━━━ RECORDS SUPPLIED ━━━

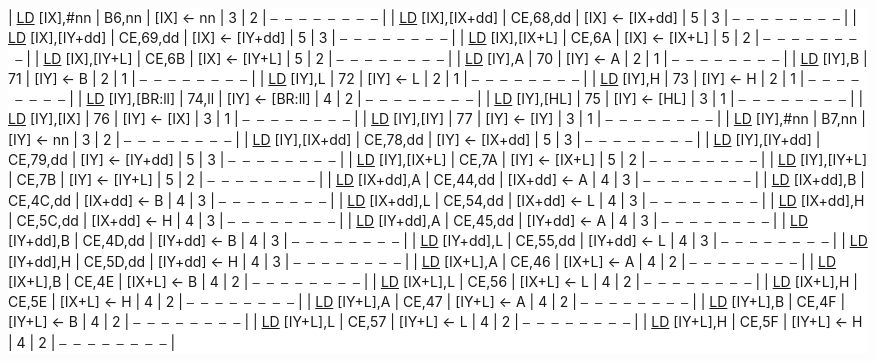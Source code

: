 | [LD][=] \[IX],#nn       | B6,nn        | \[IX] ← nn       |      3 |     2 |        `– – – – – – – –` |
| [LD][=] \[IX],\[IX+dd]  | CE,68,dd     | \[IX] ← \[IX+dd] |      5 |     3 |        `– – – – – – – –` |
| [LD][=] \[IX],\[IY+dd]  | CE,69,dd     | \[IX] ← \[IY+dd] |      5 |     3 |        `– – – – – – – –` |
| [LD][=] \[IX],\[IX+L]   | CE,6A        | \[IX] ← \[IX+L]  |      5 |     2 |        `– – – – – – – –` |
| [LD][=] \[IX],\[IY+L]   | CE,6B        | \[IX] ← \[IY+L]  |      5 |     2 |        `– – – – – – – –` |
| [LD][=] \[IY],A         | 70           | \[IY] ← A        |      2 |     1 |        `– – – – – – – –` |
| [LD][=] \[IY],B         | 71           | \[IY] ← B        |      2 |     1 |        `– – – – – – – –` |
| [LD][=] \[IY],L         | 72           | \[IY] ← L        |      2 |     1 |        `– – – – – – – –` |
| [LD][=] \[IY],H         | 73           | \[IY] ← H        |      2 |     1 |        `– – – – – – – –` |
| [LD][=] \[IY],\[BR:ll]  | 74,ll        | \[IY] ← \[BR:ll] |      4 |     2 |        `– – – – – – – –` |
| [LD][=] \[IY],\[HL]     | 75           | \[IY] ← \[HL]    |      3 |     1 |        `– – – – – – – –` |
| [LD][=] \[IY],\[IX]     | 76           | \[IY] ← \[IX]    |      3 |     1 |        `– – – – – – – –` |
| [LD][=] \[IY],\[IY]     | 77           | \[IY] ← \[IY]    |      3 |     1 |        `– – – – – – – –` |
| [LD][=] \[IY],#nn       | B7,nn        | \[IY] ← nn       |      3 |     2 |        `– – – – – – – –` |
| [LD][=] \[IY],\[IX+dd]  | CE,78,dd     | \[IY] ← \[IX+dd] |      5 |     3 |        `– – – – – – – –` |
| [LD][=] \[IY],\[IY+dd]  | CE,79,dd     | \[IY] ← \[IY+dd] |      5 |     3 |        `– – – – – – – –` |
| [LD][=] \[IY],\[IX+L]   | CE,7A        | \[IY] ← \[IX+L]  |      5 |     2 |        `– – – – – – – –` |
| [LD][=] \[IY],\[IY+L]   | CE,7B        | \[IY] ← \[IY+L]  |      5 |     2 |        `– – – – – – – –` |
| [LD][=] \[IX+dd],A      | CE,44,dd     | \[IX+dd] ← A     |      4 |     3 |        `– – – – – – – –` |
| [LD][=] \[IX+dd],B      | CE,4C,dd     | \[IX+dd] ← B     |      4 |     3 |        `– – – – – – – –` |
| [LD][=] \[IX+dd],L      | CE,54,dd     | \[IX+dd] ← L     |      4 |     3 |        `– – – – – – – –` |
| [LD][=] \[IX+dd],H      | CE,5C,dd     | \[IX+dd] ← H     |      4 |     3 |        `– – – – – – – –` |
| [LD][=] \[IY+dd],A      | CE,45,dd     | \[IY+dd] ← A     |      4 |     3 |        `– – – – – – – –` |
| [LD][=] \[IY+dd],B      | CE,4D,dd     | \[IY+dd] ← B     |      4 |     3 |        `– – – – – – – –` |
| [LD][=] \[IY+dd],L      | CE,55,dd     | \[IY+dd] ← L     |      4 |     3 |        `– – – – – – – –` |
| [LD][=] \[IY+dd],H      | CE,5D,dd     | \[IY+dd] ← H     |      4 |     3 |        `– – – – – – – –` |
| [LD][=] \[IX+L],A       | CE,46        | \[IX+L] ← A      |      4 |     2 |        `– – – – – – – –` |
| [LD][=] \[IX+L],B       | CE,4E        | \[IX+L] ← B      |      4 |     2 |        `– – – – – – – –` |
| [LD][=] \[IX+L],L       | CE,56        | \[IX+L] ← L      |      4 |     2 |        `– – – – – – – –` |
| [LD][=] \[IX+L],H       | CE,5E        | \[IX+L] ← H      |      4 |     2 |        `– – – – – – – –` |
| [LD][=] \[IY+L],A       | CE,47        | \[IY+L] ← A      |      4 |     2 |        `– – – – – – – –` |
| [LD][=] \[IY+L],B       | CE,4F        | \[IY+L] ← B      |      4 |     2 |        `– – – – – – – –` |
| [LD][=] \[IY+L],L       | CE,57        | \[IY+L] ← L      |      4 |     2 |        `– – – – – – – –` |
| [LD][=] \[IY+L],H       | CE,5F        | \[IY+L] ← H      |      4 |     2 |        `– – – – – – – –` |


[+]: ops/S1C88_ADD8.md
[+c]: ops/S1C88_ADC8.md
[-]: ops/S1C88_SUB8.md
[-c]: ops/S1C88_SBC8.md
[&]: ops/S1C88_AND.md
[or]: ops/S1C88_OR.md
[^]: ops/S1C88_XOR.md
[cp]: ops/S1C88_CP8.md
[bt]: ops/S1C88_BIT.md
[++]: ops/S1C88_INC.md
[--]: ops/S1C88_DEC.md
[*]: ops/S1C88_MLT.md
[/]: ops/S1C88_DIV.md
[~]: ops/S1C88_CPL.md
[ng]: ops/S1C88_NEG.md
[=]: ops/S1C88_LD8.md
[ex]: ops/S1C88_EX.md
[sw]: ops/S1C88_SWAP.md
[sw1]: /rsc/op-swap-a.svg "swap nibbles in A"
[sw2]: /rsc/op-swap-phl.svg "swap nibbles in \[HL\]"
[(]: ops/S1C88_RL.md
[(1]: /rsc/op-rl-a.svg "rotate A left thru C"
[(2]: /rsc/op-rl-b.svg "rotate B left thru C"
[(3]: /rsc/op-rl-phl.svg "rotate [HL] left thru C"
[(4]: /rsc/op-rl-pbrll.svg "rotate [BR:ll] left thru C"
[(c]: ops/S1C88_RLC.md
[(c1]: /rsc/op-rlc-a.svg "rotate A left and set C"
[(c2]: /rsc/op-rlc-b.svg "rotate B left and set C"
[(c3]: /rsc/op-rlc-phl.svg "rotate [HL] left and set C"
[(c4]: /rsc/op-rlc-pbrll.svg "rotate [BR:ll] left and set C"
[)]: ops/S1C88_RR.md
[)1]: /rsc/op-rr-a.svg "rotate A right thru C"
[)2]: /rsc/op-rr-b.svg "rotate B right thru C"
[)3]: /rsc/op-rr-phl.svg "rotate [HL] right thru C"
[)4]: /rsc/op-rr-pbrll.svg "rotate [BR:ll] right thru C"
[)c]: ops/S1C88_RRC.md
[)c1]: /rsc/op-rrc-a.svg "rotate A right and set C"
[)c2]: /rsc/op-rrc-b.svg "rotate B right and set C"
[)c3]: /rsc/op-rrc-phl.svg "rotate [HL] right and set C"
[)c4]: /rsc/op-rrc-pbrll.svg "rotate [BR:ll] right and set C"
[«<]: ops/S1C88_SLA.md
[«<1]: /rsc/op-sll-a.svg "arithmetic shift A left"
[«<2]: /rsc/op-sll-b.svg "arithmetic shift B left"
[«<3]: /rsc/op-sll-phl.svg "arithmetic shift [HL] left"
[«<4]: /rsc/op-sll-pbrll.svg "arithmetic shift [BR:ll] left"
[«]: ops/S1C88_SLL.md
[«1]: /rsc/op-sll-a.svg "logical shift A left"
[«2]: /rsc/op-sll-b.svg "logical shift B left"
[«3]: /rsc/op-sll-phl.svg "logical shift [HL] left"
[«4]: /rsc/op-sll-pbrll.svg "logical shift [BR:ll] left"
[»>]: ops/S1C88_SRA.md
[»>1]: /rsc/op-sra-a.svg "arithmetic shift A right"
[»>2]: /rsc/op-sra-b.svg "arithmetic shift B right"
[»>3]: /rsc/op-sra-phl.svg "arithmetic shift [HL] right"
[»>4]: /rsc/op-sra-pbrll.svg "arithmetic shift [BR:ll] right"
[»]: ops/S1C88_SRL.md
[»1]: /rsc/op-srl-a.svg "logical shift A right"
[»2]: /rsc/op-srl-b.svg "logical shift B right"
[»3]: /rsc/op-srl-phl.svg "logical shift [HL] right"
[»4]: /rsc/op-srl-pbrll.svg "logical shift [BR:ll] right"
[pk]: ops/S1C88_PACK.md
[pk1]: /rsc/op-pack.svg "B and A's least significant nibbles into A"
[up]: ops/S1C88_UPCK.md
[up1]: /rsc/op-upck.svg "A's nibbles into B and A's least significant nibbles, setting most significant nibbles to 0"
[se]: ops/S1C88_SEP.md
[se1]: /rsc/op-sep.svg "sign extend A over B"
[+w]: ops/S1C88_ADD16.md
[+cw]: ops/S1C88_ADC16.md
[-w]: ops/S1C88_SUB16.md
[-cw]: ops/S1C88_SBC16.md
[cpw]: ops/S1C88_CP16.md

━━━

= INSTRUCTIONS TO FOLLOW =
Every line in the data above that contains the word "arithmetic" should be copied.

= SOLUTION TO THIS TASK =
[«<1]: /rsc/op-sll-a.svg "arithmetic shift A left"
[«<2]: /rsc/op-sll-b.svg "arithmetic shift B left"
[«<3]: /rsc/op-sll-phl.svg "arithmetic shift [HL] left"
[«<4]: /rsc/op-sll-pbrll.svg "arithmetic shift [BR:ll] left"
[»>1]: /rsc/op-sra-a.svg "arithmetic shift A right"
[»>2]: /rsc/op-sra-b.svg "arithmetic shift B right"
[»>3]: /rsc/op-sra-phl.svg "arithmetic shift [HL] right"
[»>4]: /rsc/op-sra-pbrll.svg "arithmetic shift [BR:ll] right"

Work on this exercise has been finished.